Un blog di vela, e di vita
“Fatti un blog” furono le parole (ormai mitologiche tra me e le mie amiche) che mi disse diversi anni fa un fidanzato, lasciandomi. Diceva che ero troppo introversa e riflessiva, e che avrei dovuto cercare di aprirmi all’esterno attraverso, appunto, un blog. Sono rimasta introversa e riflessiva, e anzi, il mare forse ha accentuato questi aspetti del mio carattere, ma un blog di vela (e di vita) ecco che lo sto scrivendo, ormai da cinque anni. Non è il mio: questo è e resterà sempre il blog di Omero Moretti – di lui e delle sue navigazioni vi racconto, anche se ci metto un po’ del mio, perché io sono un secondo convinto, felice di avere un comandante e perfettamente a mio agio nella posizione di quello che decide di assumere il ruolo più scomodo a bordo. Ma di questo riparleremo…

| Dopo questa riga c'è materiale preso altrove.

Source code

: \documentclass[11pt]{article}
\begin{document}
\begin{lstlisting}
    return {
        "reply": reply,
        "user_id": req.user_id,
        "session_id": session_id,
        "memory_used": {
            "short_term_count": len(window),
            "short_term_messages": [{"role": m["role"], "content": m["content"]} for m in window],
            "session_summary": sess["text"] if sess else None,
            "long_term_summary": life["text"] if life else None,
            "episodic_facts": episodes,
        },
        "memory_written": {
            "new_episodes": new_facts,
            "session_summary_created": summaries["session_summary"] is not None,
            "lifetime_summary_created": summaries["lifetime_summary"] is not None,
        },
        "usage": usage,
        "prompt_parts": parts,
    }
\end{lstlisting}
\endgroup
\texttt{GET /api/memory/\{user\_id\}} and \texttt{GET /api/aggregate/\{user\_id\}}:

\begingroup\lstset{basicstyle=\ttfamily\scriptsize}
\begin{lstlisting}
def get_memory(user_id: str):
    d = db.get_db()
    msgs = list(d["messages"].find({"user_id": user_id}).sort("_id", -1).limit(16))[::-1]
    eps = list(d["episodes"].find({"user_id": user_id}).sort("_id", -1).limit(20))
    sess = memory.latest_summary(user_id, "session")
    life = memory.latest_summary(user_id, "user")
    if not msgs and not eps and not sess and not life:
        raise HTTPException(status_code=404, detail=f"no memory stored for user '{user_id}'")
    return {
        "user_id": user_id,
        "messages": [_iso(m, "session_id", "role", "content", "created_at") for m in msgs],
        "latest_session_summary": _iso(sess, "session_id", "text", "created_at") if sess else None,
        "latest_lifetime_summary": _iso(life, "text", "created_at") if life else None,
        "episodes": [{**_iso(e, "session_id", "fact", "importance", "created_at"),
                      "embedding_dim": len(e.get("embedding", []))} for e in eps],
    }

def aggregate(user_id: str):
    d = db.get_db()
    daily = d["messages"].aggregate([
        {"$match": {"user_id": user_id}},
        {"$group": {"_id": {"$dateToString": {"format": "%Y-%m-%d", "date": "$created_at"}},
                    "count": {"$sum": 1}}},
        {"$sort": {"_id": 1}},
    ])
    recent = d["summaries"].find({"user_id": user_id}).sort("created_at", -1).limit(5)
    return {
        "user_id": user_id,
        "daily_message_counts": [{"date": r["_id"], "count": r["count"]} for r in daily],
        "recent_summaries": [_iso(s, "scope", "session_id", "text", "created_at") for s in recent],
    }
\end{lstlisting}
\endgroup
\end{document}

E poi “Omero” come pseudonimo letterario, bisogna ammetterlo, non è niente male :)
Ne’ Omero ne’ io, però, siamo persone che si metterebbero mai a scrivere un blog di vela come lo si potrebbe immaginare, con le pubblicità e le “notizie” di cui il web è tanto affamato. Questo più che un blog di vela è un blog di vita, perché questa è la nostra vita, tra onde e cantieri, tra l’oceano e la Sardegna, tra rade e pontili, nel vento.
E scrivere di quello che facciamo è un modo per condividere e raccontare, per dare notizie ai nostri amici e ai nostri cari, che il mare ci tiene lontani e a volte in pensiero per noi. Un modo per tenere vivo il filo che ci lega a tutti quelli che sono saliti a bordo, con cui continuiamo a condividere storie, racconti e sogni. Un modo anche, e ci stiamo accorgendo che lo è sempre di più, di incoraggiare qualcuno a fare un salto, a mettere delle fondamenta sotto ai propri castelli in aria, a scegliere una vita forse un po’ diversa, sì, ma possibile. Di questa vita cerchiamo di trasmettere la verità, a volte bella come l’aliseo al lasco, a volte dura come la bolina con mare duro, spesso imprevedibile, e sempre sempre intensa – intensa di persone, di mare, di esperienze.
Ed ecco che a volte succedono anche cose inaspettate e bellissime, grazie a questo piccolo blog, nato per caso e cresciuto per amore. Proprio nei giorni scorsi, al nostro ritorno a Palau, una bella famiglia ci guardava dalla banchina mentre ormeggiavamo. E quando abbiamo cazzato l’ultimo traversino e ci siamo rilassati con un bel sorriso ci hanno detto “Ciao Omero, noi leggiamo il tuo blog! Volevamo conoscere te e la Freya”. Stessa cosa il giorno dopo, mentre camminavamo per tornare in barca: una bella coppia ci ferma e comincia a parlare con Omero come se lo conoscesse, facendo domande e raccontando quello che vedono nel proprio futuro, sul mare. Ieri a Bonifacio due ragazzi che hanno letto il libro di Omero passando hanno riconosciuto la Freya e si sono fermati a parlare dei loro progetti. E così tanti che salgono a bordo, e che è come se tornassero a casa, perché gli sembra già di conoscere Omero e la Freya, o persone che ci scrivono dopo aver letto qualche post o visto qualche video che li ha portati per un po’ in una dimensione diversa, quella del vento, rarefatta e un po’ sognante sì, ma a guardare bene anche dura, pragmatica. Una dimensione che ti porta a farti delle domande da cui non c’è scampo, e a darti delle risposte più schiette.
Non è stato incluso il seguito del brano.